** Excerpted data follows **
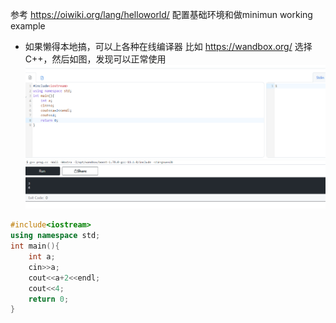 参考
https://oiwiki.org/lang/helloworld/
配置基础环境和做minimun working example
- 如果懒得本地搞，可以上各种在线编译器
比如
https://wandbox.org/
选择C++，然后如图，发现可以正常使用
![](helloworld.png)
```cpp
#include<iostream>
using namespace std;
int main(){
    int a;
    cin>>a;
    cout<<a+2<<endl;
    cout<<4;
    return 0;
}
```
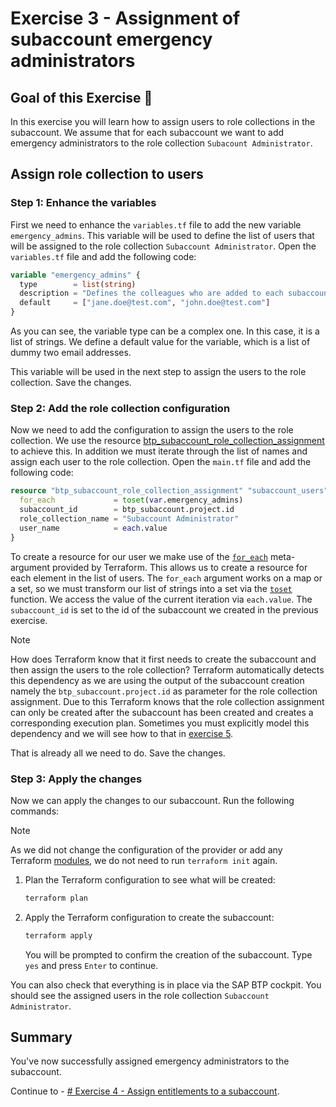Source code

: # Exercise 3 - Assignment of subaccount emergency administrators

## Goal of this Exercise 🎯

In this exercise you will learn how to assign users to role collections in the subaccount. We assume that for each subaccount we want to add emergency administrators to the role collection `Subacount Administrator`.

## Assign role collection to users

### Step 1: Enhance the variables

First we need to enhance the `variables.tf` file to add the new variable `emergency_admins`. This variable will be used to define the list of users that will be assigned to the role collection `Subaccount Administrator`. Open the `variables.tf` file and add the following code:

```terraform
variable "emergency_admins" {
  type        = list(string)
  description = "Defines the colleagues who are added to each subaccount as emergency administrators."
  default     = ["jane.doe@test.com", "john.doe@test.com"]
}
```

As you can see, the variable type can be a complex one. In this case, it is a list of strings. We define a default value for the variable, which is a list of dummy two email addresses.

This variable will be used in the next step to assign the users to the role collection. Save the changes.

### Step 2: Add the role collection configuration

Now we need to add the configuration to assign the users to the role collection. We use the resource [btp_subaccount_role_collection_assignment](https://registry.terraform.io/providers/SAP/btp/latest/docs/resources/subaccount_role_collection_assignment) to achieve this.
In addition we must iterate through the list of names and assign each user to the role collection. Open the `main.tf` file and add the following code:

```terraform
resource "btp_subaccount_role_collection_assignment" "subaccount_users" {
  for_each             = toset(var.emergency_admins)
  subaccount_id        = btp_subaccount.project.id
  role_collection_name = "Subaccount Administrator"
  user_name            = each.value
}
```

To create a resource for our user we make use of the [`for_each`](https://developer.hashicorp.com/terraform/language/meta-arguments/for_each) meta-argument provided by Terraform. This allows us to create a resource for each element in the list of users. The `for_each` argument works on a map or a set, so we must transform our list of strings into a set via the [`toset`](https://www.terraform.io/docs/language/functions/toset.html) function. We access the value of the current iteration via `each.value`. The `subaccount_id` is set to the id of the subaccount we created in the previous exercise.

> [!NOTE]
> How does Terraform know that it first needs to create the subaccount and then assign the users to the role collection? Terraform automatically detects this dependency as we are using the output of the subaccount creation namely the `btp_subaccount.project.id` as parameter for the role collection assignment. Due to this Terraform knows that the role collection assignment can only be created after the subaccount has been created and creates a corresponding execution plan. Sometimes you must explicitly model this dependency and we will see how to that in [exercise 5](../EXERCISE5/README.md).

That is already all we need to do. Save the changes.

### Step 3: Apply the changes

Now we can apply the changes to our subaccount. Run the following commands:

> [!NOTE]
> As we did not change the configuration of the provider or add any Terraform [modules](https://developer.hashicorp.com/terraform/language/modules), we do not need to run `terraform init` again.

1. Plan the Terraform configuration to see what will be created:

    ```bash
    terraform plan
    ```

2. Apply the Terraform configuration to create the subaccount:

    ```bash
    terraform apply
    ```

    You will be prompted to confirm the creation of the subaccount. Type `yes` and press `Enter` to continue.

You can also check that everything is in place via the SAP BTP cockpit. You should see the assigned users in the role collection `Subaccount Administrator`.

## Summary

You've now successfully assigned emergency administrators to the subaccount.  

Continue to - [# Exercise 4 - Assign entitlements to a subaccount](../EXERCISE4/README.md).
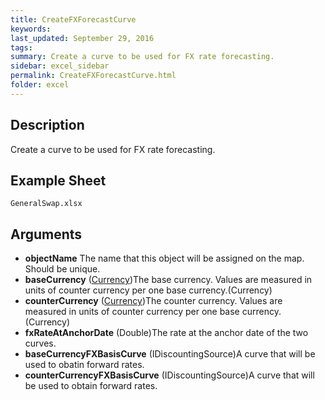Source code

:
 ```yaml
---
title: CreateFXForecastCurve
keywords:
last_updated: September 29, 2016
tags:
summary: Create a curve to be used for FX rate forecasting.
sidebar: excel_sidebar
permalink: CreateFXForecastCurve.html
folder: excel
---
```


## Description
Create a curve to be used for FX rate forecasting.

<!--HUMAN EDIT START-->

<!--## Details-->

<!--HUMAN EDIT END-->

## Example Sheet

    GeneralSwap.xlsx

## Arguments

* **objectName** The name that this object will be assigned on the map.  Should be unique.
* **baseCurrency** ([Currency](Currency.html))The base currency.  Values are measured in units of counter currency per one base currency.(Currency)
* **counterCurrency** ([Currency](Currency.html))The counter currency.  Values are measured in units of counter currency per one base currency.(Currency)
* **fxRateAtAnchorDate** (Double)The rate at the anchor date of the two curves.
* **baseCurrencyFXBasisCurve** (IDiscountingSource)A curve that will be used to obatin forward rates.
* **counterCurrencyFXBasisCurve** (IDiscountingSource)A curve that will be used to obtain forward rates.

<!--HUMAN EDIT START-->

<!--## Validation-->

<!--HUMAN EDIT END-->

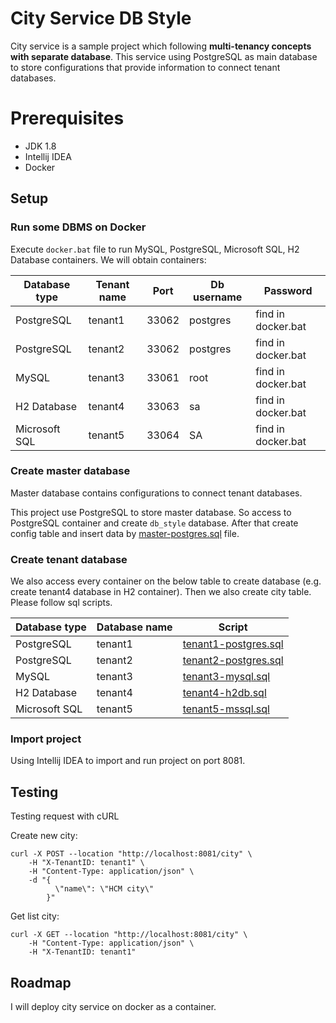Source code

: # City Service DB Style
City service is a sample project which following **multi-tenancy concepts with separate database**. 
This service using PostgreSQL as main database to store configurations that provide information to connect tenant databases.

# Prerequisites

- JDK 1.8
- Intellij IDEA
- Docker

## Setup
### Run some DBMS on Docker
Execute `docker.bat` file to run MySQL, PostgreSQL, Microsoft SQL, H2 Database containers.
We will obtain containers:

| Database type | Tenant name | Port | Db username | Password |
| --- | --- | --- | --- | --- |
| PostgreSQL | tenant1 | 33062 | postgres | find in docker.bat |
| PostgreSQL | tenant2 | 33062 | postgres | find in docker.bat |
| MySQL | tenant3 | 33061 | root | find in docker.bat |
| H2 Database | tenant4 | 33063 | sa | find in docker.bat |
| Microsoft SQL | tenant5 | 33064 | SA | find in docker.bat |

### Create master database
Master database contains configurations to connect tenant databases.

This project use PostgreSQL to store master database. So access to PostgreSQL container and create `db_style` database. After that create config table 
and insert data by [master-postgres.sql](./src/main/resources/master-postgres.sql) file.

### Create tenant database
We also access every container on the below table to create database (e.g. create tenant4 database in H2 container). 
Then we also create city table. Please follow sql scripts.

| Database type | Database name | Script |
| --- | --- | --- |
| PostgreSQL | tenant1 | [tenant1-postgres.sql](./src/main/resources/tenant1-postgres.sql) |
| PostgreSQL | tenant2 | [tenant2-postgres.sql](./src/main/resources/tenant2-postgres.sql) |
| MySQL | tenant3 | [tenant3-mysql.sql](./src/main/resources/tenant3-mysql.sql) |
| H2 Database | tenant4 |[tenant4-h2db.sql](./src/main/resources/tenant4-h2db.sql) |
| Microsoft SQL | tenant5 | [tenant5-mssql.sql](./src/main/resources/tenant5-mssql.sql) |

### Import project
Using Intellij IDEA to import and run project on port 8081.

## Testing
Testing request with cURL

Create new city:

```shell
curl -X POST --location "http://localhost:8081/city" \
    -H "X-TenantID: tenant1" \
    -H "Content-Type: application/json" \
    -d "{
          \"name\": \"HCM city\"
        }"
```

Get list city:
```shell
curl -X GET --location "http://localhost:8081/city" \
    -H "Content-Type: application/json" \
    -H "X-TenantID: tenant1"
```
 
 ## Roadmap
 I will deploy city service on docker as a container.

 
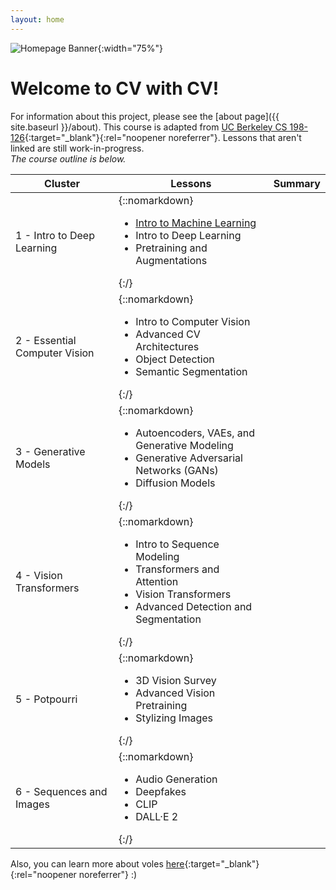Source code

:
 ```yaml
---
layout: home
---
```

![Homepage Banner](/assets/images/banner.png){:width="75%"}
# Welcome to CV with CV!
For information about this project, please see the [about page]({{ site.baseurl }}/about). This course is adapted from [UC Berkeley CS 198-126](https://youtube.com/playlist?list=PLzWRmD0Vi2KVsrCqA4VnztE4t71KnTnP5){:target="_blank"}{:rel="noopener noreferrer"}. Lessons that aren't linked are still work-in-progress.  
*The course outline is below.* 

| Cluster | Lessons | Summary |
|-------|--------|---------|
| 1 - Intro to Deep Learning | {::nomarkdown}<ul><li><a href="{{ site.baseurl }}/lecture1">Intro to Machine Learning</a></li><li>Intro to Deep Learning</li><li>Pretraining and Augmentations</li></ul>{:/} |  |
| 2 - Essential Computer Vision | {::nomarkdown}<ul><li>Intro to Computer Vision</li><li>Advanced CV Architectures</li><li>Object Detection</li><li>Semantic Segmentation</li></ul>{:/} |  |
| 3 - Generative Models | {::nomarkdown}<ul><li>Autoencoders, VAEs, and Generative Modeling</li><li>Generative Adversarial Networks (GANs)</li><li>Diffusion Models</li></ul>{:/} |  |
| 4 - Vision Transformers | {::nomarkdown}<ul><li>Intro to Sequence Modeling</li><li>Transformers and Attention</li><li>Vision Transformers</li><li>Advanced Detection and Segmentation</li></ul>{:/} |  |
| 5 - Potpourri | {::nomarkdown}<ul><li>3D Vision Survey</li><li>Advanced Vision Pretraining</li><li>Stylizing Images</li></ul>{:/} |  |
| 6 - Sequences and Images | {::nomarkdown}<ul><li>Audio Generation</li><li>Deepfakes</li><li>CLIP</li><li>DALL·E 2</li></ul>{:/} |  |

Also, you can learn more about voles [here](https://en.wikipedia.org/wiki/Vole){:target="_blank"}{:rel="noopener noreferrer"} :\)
** End of Excerpted data **
Using the entries above, copy out all lines that contain the string "forecasting".

### Solved problem
summary: Create a curve to be used for FX rate forecasting.
Create a curve to be used for FX rate forecasting.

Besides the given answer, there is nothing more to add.